You could store flags and/or condition keys with the XML file, so that certain dialog node is only produced if the attached flag/condition is true. You can also store "magic" attributes to do hardcoded actions, such as "Open Store" or "Give Key to Dungeon". You can insert special embedded strings into the dialog to control things such as "Pause Here" or "Ask for yes/no".

At some point, however, you will realize that you are basically re-inventing a scripting language, as the list of attributes and magic keys and embedded codes grows. Animations, taking player items, healing the player, etc. You may find that your design has become brittle, in that you now have to go back to the source code to change & add dialog logic, do a full re-compile etc to test.
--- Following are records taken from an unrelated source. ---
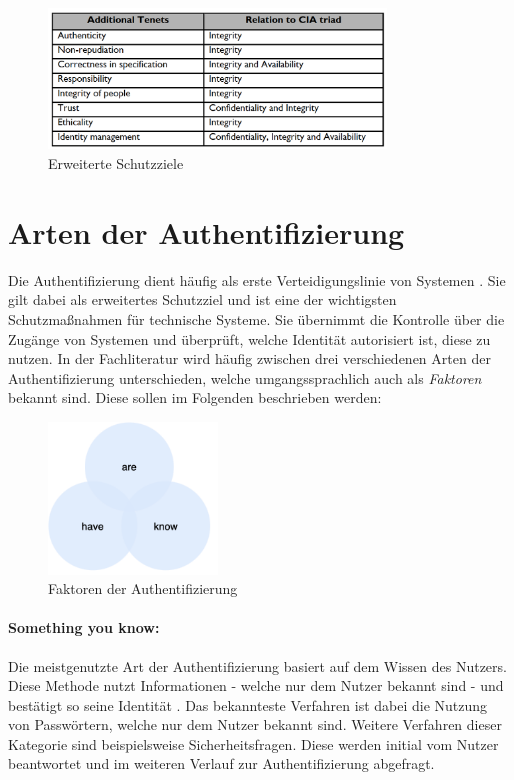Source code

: \begin{figure}[h]
	\centering 
	\includegraphics[width=0.8\textwidth]{img/abbildungen/Schutzziele.png}
	\captionsetup{format=hang}
	\caption{Erweiterte Schutzziele \cite{samonas2014cia}} \label{Schutzziele}
\end{figure}



\section{Arten der Authentifizierung}

Die Authentifizierung dient häufig als erste Verteidigungslinie von Systemen \cite{boonkrong2012security}. Sie gilt dabei als erweitertes Schutzziel und ist eine der wichtigsten Schutzmaßnahmen für technische Systeme. Sie übernimmt die Kontrolle über die Zugänge von Systemen und überprüft, welche Identität autorisiert ist, diese zu nutzen. In der Fachliteratur wird häufig zwischen drei verschiedenen Arten der Authentifizierung unterschieden, welche umgangssprachlich auch als \textit{Faktoren} bekannt sind. Diese sollen im Folgenden beschrieben werden:

\begin{figure}[h]
	\centering 
	\includegraphics[width=0.4\textwidth]{img/abbildungen/factors.png}
	\captionsetup{format=hang}
	\caption{Faktoren der Authentifizierung}
\end{figure}

\paragraph*{Something you know:}
Die meistgenutzte Art der Authentifizierung basiert auf dem Wissen des Nutzers. Diese Methode nutzt Informationen - welche nur dem Nutzer bekannt sind - und bestätigt so seine Identität \cite{boonkrong2012security}. Das bekannteste Verfahren ist dabei die Nutzung von Passwörtern, welche nur dem Nutzer bekannt sind. Weitere Verfahren dieser Kategorie sind beispielsweise Sicherheitsfragen. Diese werden initial vom Nutzer beantwortet und im weiteren Verlauf zur Authentifizierung abgefragt.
At his point, it may be worth looking into leveraging full scripting, where all of the dialog logic is isolated into seperate scripts. These scripts can be modified (sometimes during runtime!) during testing & debugging without having to change the main source code.

The tradeoff is the complexity of adding the scripting support, which isn't exactly trivial.

If you haven't already, plan out exactly what the extant of and logic of your dialog will be. From your OP, if that is the extent of your dialog system, then it looks like you can just implement [Condition Flag][Dialog Node] nodes in a data file and call it day.
[/quote]

Thank you, now it's clear!
@Firestryke31 it seems interesting, but I think doing controls and logic operations in java with an XML class handler is quick and easier!